The guide to defining a custom Xillybus IP core

3 Scalability and logic resource consumption

3.1 General

Xillybus was designed with scalability in mind. While it makes perfect sense to configure a custom IP core for as little as a single stream, scaling up to a large number of streams has a relatively small impact on the amount of logic consumed by the Xillybus core.

In order to measure the consumption of logic, successive builds of the Xillybus IP core (baseline, revision A) were made with an increasing number of streams. In all tests, the number of streams from the FPGA to the host were the same as in the other direction. The number of streams ranged from 2 (one in each direction) to 64 (32 in each direction).

This section outlines the consumption of logic by the IP core itself on three families of FPGAs, as reported by their tools. These FPGAs (by AMD) are quite outdated, however similar results are achieved on more recent FPGAs, by AMD and Altera alike.

For a similar analysis of IP cores with revisions B, XL and XXL, see section 4.

XillyUSB is not covered in any of these analyses.

3.2 Block RAMs

The number of block RAMs used by the Xillybus core varies between zero to a few of them (3 block RAMs for 64 streams). There are no buffers inside the Xillybus core for each stream. Rather, the Xillybus core relies on the FIFOs connected to it to collect the data.
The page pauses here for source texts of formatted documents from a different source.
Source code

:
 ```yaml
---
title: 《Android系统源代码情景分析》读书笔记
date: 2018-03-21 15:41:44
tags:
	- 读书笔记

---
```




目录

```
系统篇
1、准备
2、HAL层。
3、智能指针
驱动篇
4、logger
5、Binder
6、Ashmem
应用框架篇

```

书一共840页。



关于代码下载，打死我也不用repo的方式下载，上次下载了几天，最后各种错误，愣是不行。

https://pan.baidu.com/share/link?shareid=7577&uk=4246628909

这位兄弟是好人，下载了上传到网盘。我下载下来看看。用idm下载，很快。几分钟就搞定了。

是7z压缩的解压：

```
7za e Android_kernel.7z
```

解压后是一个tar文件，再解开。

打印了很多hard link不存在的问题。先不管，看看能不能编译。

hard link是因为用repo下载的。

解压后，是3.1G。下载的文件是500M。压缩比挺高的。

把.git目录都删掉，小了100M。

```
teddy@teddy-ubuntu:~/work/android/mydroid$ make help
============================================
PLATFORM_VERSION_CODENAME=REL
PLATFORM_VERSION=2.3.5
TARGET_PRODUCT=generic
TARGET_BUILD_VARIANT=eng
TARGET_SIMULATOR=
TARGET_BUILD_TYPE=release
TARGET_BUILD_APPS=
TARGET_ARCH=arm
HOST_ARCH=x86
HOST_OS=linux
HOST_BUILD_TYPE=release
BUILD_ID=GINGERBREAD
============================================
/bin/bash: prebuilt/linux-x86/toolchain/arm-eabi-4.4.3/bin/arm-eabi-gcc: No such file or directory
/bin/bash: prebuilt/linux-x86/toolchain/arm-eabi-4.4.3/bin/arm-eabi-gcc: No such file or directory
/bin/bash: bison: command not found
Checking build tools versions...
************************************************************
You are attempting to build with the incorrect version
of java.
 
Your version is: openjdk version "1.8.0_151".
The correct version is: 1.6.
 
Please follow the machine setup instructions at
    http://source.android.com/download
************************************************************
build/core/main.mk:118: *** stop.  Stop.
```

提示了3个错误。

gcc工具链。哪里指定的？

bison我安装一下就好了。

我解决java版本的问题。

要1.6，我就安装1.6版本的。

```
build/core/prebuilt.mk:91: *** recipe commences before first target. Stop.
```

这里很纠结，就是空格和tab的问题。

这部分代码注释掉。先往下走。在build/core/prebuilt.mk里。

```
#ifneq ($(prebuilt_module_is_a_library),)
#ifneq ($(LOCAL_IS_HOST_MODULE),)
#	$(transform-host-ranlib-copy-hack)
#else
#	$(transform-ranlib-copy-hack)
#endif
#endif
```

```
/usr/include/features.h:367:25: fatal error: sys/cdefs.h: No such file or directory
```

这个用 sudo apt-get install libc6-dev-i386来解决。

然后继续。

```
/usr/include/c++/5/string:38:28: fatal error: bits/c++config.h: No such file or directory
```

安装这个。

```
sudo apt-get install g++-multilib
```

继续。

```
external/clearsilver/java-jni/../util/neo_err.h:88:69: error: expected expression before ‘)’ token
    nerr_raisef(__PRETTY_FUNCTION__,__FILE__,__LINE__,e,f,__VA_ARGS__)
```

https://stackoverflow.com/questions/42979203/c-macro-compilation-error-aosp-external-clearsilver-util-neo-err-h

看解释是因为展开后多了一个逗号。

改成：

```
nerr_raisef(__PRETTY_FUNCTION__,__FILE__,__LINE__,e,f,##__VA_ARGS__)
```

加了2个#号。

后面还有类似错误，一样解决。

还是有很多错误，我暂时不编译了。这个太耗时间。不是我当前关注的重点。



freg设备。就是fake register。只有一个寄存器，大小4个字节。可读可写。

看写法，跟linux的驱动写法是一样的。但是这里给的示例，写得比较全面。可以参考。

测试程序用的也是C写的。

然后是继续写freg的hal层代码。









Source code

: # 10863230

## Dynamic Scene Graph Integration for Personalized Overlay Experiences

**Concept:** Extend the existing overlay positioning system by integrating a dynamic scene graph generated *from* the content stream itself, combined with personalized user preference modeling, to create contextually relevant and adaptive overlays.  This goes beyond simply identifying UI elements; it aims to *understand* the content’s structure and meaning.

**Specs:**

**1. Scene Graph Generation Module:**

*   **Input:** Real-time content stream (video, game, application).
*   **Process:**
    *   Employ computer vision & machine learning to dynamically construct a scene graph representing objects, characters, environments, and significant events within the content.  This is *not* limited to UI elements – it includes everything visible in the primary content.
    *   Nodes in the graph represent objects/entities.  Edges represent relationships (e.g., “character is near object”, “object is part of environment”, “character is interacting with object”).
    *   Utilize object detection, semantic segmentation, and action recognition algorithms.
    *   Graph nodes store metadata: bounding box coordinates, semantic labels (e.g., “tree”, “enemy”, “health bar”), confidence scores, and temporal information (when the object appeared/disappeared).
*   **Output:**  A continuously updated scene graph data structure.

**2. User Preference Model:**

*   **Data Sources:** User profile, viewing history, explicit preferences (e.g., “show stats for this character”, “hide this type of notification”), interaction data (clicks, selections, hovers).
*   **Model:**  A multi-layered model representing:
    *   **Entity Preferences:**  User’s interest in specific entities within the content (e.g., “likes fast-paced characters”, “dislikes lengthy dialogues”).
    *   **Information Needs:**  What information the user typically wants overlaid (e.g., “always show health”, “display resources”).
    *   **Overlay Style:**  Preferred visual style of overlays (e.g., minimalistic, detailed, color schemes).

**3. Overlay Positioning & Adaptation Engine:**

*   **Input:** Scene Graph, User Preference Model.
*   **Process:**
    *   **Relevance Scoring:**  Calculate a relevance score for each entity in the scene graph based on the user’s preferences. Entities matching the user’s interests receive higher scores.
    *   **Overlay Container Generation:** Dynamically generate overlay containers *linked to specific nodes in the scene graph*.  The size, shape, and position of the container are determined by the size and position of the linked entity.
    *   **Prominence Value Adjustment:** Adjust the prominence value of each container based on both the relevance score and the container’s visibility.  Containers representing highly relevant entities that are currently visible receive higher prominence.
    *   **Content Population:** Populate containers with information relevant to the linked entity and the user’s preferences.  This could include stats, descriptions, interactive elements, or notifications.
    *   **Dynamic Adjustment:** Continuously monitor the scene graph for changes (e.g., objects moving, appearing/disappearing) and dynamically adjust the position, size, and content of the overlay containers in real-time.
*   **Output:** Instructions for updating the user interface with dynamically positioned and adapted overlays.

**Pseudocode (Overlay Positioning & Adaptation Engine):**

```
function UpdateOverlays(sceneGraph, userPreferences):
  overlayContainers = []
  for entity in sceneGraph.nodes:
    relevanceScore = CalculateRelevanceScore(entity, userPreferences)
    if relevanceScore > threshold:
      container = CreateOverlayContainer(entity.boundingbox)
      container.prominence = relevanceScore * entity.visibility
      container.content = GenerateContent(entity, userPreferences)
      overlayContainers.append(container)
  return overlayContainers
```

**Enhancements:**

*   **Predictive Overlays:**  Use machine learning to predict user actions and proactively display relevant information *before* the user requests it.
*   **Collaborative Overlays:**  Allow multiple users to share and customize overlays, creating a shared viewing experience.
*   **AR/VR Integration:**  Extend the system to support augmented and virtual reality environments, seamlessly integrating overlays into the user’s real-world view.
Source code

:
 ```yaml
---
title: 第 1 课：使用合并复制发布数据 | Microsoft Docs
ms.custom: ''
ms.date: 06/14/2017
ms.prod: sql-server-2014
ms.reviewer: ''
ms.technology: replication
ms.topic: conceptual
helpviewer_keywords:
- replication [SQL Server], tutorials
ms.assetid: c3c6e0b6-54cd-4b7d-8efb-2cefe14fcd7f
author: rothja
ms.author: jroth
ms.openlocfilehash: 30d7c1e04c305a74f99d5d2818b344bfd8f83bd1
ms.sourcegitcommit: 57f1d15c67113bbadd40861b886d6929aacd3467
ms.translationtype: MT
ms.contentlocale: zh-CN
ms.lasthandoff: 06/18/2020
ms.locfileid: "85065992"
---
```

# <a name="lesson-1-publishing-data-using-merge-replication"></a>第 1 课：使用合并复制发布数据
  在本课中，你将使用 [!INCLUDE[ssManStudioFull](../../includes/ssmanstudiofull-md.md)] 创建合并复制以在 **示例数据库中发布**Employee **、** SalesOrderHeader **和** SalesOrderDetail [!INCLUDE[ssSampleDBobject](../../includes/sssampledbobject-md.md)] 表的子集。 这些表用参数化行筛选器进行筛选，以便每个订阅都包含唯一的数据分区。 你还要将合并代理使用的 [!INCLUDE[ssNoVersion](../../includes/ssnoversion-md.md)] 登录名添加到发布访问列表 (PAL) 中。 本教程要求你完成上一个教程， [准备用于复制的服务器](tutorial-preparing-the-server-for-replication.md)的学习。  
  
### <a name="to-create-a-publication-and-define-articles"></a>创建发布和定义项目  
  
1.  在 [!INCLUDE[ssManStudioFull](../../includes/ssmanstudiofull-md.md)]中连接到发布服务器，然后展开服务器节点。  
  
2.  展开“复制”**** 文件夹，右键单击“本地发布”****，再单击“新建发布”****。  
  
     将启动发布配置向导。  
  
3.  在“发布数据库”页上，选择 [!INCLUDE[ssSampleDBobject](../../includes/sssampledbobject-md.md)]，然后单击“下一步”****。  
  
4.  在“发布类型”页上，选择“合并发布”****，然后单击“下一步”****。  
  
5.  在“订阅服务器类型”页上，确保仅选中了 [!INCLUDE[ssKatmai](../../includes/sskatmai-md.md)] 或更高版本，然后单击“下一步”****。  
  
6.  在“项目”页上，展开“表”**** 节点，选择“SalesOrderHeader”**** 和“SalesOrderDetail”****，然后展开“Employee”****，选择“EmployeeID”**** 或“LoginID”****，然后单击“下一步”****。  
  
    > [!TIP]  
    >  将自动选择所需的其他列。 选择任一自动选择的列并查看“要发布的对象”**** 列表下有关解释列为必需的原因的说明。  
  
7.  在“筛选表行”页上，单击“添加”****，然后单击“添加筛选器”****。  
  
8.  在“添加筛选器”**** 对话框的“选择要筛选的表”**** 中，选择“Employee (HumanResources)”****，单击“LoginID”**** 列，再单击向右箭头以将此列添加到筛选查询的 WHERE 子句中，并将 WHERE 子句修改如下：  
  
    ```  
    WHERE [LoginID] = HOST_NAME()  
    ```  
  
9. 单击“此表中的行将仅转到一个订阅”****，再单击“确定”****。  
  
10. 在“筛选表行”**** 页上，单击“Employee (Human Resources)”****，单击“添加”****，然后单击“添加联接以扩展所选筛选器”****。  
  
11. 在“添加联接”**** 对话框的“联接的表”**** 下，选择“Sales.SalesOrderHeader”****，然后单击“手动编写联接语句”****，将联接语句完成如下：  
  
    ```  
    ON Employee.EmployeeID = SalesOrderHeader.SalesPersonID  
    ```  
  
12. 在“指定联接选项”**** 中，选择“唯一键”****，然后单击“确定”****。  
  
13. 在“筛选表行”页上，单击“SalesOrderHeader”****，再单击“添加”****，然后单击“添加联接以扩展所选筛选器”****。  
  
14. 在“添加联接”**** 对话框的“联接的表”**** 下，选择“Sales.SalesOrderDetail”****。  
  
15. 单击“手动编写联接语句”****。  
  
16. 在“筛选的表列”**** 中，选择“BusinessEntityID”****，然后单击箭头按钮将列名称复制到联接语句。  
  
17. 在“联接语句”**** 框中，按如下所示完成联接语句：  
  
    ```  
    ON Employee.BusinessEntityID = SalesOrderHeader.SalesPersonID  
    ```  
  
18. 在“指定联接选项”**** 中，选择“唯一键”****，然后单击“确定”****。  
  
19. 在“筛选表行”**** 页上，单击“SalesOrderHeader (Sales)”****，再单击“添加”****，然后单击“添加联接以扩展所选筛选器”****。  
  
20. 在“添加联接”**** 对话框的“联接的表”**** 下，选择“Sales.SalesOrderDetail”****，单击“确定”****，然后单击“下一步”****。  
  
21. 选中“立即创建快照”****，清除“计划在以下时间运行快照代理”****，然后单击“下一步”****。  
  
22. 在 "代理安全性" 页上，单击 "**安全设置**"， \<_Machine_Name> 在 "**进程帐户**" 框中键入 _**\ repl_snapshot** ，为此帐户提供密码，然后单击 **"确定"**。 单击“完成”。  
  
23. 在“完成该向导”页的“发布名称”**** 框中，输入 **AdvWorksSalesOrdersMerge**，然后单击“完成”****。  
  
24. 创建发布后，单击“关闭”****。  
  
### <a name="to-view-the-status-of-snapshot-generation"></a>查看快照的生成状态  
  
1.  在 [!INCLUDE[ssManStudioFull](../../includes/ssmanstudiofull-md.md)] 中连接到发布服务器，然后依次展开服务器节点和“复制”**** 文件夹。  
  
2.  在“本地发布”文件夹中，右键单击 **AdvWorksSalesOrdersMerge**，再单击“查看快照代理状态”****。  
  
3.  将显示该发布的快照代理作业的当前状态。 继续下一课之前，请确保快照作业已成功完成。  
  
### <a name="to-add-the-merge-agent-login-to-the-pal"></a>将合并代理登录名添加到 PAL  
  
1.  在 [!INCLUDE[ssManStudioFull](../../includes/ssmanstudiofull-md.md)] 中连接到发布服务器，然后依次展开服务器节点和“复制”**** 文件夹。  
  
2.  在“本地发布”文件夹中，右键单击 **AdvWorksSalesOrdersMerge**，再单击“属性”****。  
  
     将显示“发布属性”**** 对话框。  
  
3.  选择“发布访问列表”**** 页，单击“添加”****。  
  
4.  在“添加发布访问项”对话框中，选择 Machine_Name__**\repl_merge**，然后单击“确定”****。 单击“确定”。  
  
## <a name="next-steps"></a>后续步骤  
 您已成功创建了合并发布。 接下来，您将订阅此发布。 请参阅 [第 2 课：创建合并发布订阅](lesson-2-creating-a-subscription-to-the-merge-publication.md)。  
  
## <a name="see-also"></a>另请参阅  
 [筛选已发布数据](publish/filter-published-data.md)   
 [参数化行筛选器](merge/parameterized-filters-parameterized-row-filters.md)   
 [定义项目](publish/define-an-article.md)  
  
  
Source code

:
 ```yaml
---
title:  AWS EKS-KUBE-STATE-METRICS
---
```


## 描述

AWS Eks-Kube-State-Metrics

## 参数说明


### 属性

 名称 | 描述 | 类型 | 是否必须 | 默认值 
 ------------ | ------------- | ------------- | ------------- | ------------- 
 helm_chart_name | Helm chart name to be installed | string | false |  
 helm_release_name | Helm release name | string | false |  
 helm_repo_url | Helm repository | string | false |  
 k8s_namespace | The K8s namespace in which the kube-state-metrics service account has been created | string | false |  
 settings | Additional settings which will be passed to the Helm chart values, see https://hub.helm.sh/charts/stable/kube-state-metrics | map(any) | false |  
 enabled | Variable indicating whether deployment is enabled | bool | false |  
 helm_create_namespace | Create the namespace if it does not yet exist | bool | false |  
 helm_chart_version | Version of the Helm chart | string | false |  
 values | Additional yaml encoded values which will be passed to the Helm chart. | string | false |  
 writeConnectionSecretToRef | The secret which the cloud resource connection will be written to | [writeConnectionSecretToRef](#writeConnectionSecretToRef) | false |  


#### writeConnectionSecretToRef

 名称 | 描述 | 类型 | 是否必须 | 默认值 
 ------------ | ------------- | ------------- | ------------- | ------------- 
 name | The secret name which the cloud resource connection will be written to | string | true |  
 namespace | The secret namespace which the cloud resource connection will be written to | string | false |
Internally, the core has a single pool of memory that is used by all streams.

As the number of streams grow, block RAMs are used for storing the addresses of DMA buffers.

Additional block RAMs are allocated for DMA acceleration for streams from the host to the FPGA, as detailed in the core’s README file.

3.3 Resources of logic fabric

The graphs below show the consumption of LUTs and registers (flip-flops) as the number of streams go from 2 to 64. Each dot in those graphs is the de-facto use as shown in the synthesis report. What is evident from these graphs is the nearly linear growth in logic consumption. Regardless of the FPGA architecture, each stream adds about 110 LUTs and 82 registers on the average.

The number of slices actually consumed on the FPGA depends on how the elements of logic are packed into them. On the Spartan-6 or Virtex-6 families, each slice can contain up to 8 LUTs and 8 registers. Accordingly, a very optimistic approach would be to assume that the registers are packed perfectly, so each stream adds only 110/8 = 14 slices to the consumed resources. On the other hand, packing with half that efficiency is something achievable with no considerable effort. So the expected cost in slices for a stream can be estimated in the range of 14-28 slices.

It’s important to note that when the FPGA isn’t nearly full, the tools that carry out the implementation don’t bother to pack logic into slices efficiently, so the increase in the number of slices can be significantly steeper. In this case, the tools waste resources because there’s plenty of them.

The chosen setting for the benchmark test was 50% for upstreams and the same for downstreams. Real-life IP cores usually have an emphasis on one of the directions, but the results below give an idea of what to expect.

The graphs follow. The slope may appear steep, but note that the number of streams goes from a minimal IP core (2 streams) to a rather heavy one (64 streams).

The bottom line is that it makes sense to allocate extra streams in the IP core, even for the most trivial tasks, since their contribution in the number of slices is fairly low.